---------- Data extracts ----------

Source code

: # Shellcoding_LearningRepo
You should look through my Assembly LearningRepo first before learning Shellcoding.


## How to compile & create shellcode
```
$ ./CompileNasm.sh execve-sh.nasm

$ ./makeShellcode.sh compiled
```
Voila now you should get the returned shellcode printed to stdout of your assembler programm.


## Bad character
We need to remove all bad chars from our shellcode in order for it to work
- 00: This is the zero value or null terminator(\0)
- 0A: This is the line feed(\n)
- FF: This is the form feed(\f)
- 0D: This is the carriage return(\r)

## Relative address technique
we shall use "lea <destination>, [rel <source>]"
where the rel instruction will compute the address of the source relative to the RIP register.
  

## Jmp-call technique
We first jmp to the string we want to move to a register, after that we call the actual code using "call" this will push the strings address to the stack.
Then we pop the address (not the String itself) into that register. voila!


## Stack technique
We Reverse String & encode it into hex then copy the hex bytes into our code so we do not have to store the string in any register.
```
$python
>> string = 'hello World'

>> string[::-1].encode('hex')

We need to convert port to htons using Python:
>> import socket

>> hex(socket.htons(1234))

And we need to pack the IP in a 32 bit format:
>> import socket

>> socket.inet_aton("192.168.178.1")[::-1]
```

----------

Exercise directions.
Write out only the lines from the very start of the entries above to the line that includes "## Relative address technique", both ends included, each one unchanged.

Exercise answer.
Source code

: # Shellcoding_LearningRepo
You should look through my Assembly LearningRepo first before learning Shellcoding.


## How to compile & create shellcode
```
$ ./CompileNasm.sh execve-sh.nasm

$ ./makeShellcode.sh compiled
```
Voila now you should get the returned shellcode printed to stdout of your assembler programm.


## Bad character
We need to remove all bad chars from our shellcode in order for it to work
- 00: This is the zero value or null terminator(\0)
- 0A: This is the line feed(\n)
- FF: This is the form feed(\f)
- 0D: This is the carriage return(\r)

## Relative address technique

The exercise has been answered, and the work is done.